Yes, I’m going to go there. At the risk of sounding arrogant, I’m going to call myself out and blog about the fact that I am worthy. Any woman in her thirties who isn’t able to embrace what she has to offer a man, or the world, has got bigger issues than finding a mate. By now, after having been married, rebounded, broken some hearts and had my own heart broken too, it comes down to being real about who I am. I haven’t come to this conclusion by myself. I’ve taken stock of what friends and family tell me - people who know me. Including some male friends who have said the following to me: “You’re a lot, Cougel. You’re a strong woman. You’re attractive and smart, but moreover, you’re tough. I meet even dare say, scary. I wouldn’t want to be your enemy!”
So, is this a compliment? I mean, what is a woman to do with this information? Am I supposed to downplay my best attributes, diminish my “light” as they say? Gain ten pounds, ditch the hair color treatments, fake a lisp or feign some vulnerability, and shut the fuck up when I’m hanging out with a group of eligible men so that I don’t overshadow them?
Yes! If I could do that, I would probably have better luck. But then I wouldn’t be myself. And at the end of the day – or rather in the morning when I wake up, in my own skin, not in my friend’s or neighbors or dog’s - me is all I have. And if I’m faking me, if I’m twisting aspects of me and my growth away from the light, then I’d be a sad plant whose been tied up to grow against its natural grain.
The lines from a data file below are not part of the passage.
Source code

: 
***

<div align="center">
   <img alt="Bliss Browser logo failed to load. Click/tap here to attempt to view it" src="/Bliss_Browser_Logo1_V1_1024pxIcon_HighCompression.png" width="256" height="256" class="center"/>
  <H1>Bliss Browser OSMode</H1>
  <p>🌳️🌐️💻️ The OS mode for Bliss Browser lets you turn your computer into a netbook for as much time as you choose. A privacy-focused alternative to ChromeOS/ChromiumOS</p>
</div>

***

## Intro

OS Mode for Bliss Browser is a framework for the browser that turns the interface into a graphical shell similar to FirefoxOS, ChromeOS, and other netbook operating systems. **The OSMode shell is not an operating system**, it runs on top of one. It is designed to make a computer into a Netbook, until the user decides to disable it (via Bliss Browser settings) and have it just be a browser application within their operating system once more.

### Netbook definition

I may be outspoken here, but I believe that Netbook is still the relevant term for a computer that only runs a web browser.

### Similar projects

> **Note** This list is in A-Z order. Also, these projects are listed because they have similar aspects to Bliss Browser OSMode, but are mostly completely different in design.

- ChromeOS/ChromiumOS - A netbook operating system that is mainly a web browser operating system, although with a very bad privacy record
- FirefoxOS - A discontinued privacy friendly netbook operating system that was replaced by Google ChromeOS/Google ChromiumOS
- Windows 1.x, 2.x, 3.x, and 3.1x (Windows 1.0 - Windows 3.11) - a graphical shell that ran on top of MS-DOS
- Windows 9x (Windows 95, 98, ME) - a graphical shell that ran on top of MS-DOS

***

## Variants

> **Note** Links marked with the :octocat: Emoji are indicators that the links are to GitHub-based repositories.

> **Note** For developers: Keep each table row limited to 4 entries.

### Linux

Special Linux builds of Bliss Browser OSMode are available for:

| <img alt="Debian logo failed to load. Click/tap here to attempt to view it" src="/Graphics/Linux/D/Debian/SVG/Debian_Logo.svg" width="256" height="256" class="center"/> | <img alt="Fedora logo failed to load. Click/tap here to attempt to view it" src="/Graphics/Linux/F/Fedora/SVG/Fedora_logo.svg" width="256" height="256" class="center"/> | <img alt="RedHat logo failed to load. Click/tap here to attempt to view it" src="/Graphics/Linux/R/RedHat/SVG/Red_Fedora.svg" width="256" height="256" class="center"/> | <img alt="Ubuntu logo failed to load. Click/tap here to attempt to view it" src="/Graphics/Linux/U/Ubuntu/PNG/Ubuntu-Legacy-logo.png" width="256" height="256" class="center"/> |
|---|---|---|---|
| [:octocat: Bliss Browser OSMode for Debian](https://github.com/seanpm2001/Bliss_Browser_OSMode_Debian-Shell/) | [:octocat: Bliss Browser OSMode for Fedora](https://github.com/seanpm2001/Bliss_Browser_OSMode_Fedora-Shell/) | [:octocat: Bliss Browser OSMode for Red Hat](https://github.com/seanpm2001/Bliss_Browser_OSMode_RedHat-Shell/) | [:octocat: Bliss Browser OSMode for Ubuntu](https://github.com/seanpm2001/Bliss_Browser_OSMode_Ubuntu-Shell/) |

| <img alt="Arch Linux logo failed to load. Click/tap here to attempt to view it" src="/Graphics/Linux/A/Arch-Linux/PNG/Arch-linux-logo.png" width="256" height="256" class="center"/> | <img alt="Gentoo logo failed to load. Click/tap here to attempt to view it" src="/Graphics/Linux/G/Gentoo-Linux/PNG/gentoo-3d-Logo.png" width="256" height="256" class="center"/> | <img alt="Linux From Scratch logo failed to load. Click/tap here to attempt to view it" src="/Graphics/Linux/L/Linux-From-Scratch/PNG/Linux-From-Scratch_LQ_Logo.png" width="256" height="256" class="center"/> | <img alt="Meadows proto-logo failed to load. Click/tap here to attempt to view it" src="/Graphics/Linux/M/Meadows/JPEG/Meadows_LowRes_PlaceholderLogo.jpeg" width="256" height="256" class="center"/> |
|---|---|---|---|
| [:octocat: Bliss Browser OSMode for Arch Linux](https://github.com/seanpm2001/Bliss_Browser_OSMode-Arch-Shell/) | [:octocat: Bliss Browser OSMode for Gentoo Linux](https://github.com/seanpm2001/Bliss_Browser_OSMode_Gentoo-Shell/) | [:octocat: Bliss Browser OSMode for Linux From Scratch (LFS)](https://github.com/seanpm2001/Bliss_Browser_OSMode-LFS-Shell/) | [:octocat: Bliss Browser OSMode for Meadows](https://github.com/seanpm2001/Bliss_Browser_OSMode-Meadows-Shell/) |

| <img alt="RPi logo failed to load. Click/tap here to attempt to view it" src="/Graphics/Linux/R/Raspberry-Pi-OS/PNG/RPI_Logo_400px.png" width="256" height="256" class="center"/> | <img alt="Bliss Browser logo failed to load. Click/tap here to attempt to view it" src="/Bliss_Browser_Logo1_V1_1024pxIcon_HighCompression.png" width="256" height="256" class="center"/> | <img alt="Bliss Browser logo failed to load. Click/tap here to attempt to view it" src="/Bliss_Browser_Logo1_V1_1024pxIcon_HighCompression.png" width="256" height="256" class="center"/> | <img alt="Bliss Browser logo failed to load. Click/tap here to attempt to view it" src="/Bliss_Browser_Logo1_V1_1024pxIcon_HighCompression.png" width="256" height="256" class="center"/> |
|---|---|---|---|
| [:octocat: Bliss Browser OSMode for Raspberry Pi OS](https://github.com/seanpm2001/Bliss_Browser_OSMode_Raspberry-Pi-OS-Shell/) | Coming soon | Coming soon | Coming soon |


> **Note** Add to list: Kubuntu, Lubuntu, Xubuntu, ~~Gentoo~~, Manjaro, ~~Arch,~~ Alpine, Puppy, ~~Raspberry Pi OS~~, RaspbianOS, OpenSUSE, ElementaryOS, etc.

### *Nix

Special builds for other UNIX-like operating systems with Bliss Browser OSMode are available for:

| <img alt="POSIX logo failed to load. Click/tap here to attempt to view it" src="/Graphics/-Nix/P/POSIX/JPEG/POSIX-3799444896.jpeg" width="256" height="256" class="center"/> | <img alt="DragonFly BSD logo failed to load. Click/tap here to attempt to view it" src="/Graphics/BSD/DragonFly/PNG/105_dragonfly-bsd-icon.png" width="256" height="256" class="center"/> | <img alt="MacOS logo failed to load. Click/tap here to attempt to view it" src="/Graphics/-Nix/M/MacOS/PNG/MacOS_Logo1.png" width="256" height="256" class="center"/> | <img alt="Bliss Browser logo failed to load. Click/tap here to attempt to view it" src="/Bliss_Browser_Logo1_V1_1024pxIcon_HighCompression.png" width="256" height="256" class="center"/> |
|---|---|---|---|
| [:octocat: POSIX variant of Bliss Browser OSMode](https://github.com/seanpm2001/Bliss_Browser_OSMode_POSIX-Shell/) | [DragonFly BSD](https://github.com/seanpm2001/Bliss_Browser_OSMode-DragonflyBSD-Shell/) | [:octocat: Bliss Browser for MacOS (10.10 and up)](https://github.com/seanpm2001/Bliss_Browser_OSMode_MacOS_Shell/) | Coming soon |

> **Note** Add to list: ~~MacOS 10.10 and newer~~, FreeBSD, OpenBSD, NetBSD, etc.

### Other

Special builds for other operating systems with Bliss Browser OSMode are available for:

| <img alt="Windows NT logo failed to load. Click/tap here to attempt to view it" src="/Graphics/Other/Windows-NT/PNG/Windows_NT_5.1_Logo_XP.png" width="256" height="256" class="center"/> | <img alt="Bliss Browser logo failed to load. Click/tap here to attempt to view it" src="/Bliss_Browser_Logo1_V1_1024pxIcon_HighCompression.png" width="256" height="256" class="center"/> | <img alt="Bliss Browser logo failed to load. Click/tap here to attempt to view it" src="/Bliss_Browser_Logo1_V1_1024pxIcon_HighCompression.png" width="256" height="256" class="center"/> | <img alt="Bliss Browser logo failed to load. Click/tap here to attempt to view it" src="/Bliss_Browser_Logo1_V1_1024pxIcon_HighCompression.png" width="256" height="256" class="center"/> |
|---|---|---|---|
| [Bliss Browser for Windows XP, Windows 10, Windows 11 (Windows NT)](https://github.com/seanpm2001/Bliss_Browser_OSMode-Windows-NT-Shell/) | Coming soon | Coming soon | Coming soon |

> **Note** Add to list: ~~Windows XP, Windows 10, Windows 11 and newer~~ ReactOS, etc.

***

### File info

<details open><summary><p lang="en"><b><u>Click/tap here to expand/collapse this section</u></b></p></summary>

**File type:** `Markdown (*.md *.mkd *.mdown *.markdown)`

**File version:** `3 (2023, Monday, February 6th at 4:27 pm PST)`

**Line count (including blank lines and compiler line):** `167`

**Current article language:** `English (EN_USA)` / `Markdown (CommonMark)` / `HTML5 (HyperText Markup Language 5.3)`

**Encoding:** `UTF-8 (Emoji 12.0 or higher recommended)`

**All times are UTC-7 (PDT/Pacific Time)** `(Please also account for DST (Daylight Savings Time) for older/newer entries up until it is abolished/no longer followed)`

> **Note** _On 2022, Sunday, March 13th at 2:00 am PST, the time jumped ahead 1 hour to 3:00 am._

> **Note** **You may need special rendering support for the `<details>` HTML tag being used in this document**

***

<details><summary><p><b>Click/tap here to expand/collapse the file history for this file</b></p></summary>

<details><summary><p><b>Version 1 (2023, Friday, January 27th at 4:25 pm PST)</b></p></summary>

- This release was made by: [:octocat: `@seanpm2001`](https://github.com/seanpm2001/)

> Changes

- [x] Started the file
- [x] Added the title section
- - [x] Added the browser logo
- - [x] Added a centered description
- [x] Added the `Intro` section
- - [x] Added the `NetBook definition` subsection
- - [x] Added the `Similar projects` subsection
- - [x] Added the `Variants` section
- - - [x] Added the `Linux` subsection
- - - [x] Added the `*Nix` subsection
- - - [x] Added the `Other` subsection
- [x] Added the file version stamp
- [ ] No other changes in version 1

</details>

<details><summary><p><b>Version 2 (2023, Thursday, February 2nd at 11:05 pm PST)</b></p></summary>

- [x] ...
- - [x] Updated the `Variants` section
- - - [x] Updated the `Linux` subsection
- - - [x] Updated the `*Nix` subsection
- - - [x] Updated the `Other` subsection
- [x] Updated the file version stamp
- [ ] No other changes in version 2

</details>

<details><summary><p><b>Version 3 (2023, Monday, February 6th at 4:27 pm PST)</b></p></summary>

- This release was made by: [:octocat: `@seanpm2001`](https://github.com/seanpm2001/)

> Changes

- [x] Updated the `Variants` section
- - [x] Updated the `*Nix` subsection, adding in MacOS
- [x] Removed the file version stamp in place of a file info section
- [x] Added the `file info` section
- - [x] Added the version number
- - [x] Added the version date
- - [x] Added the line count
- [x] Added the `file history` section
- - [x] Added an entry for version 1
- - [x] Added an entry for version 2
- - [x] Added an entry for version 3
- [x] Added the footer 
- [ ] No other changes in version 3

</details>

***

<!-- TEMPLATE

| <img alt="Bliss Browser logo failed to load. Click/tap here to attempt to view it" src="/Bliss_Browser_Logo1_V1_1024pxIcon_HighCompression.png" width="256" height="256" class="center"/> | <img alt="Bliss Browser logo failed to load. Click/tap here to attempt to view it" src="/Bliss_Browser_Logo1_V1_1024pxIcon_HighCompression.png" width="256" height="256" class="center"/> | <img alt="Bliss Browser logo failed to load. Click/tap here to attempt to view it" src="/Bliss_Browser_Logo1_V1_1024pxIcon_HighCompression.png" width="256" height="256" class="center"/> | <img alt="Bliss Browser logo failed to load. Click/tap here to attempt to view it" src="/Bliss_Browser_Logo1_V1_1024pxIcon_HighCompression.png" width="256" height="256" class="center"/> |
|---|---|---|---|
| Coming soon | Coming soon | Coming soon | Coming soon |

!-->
I’m writing about this because as in most post break-up phases and hazes, I’m doing some accounting of the self. I’m looking back on my last two or three relationships (marriage not included), and I’m finding a pattern. I’m studying what I call the “point of entry” into my relationships - the courtship stage which graduates into the boyfriend/girlfriend phase, and I’m wondering, how did I get there? How do two people make that transition? It’s elusive to me. And yet, in retrospect, I’m afraid to admit that all of those relationships got off the ground as conquests. Where the guy “wanted” me, because of whatever he believed me to be from afar (the idea of me) and decided, “I’m gonna get that girl.”
Since my break up, some men have come out of the woodwork who I used to know platonically or otherwise. Now that I’m single, they’re back on the prowl. It’s cougel hunting season! I had a man practically wrestle me to the ground the other night trying to convince me why he was right for me, what he could offer me that my ex-boyfriend could not. But all along, what he was really saying was, “Why not me? What’s wrong with me that you won’t have me?”
The truth is (although this isn’t why), if I did submit, if I did resurrect his ego by agreeing to be with him, what do you think would happen? He’d probably be like, “Oh shit, I didn’t think I’d actually catch my prey. And now that I have, what the hell do I do with it?” Am I being cynical? I don’t think so.
Funny enough, in all of those instances where I did end up with the guy, I was initially reticent. “No!” I said emphatically. “It’s never gonna happen,” or “I love cubs but you just missed the cub-off by a year!” or “You just got divorced yesterday!” “You’re two inches shorter than me!” and even, “You’re not only not Jewish, you’re not even circumsized!”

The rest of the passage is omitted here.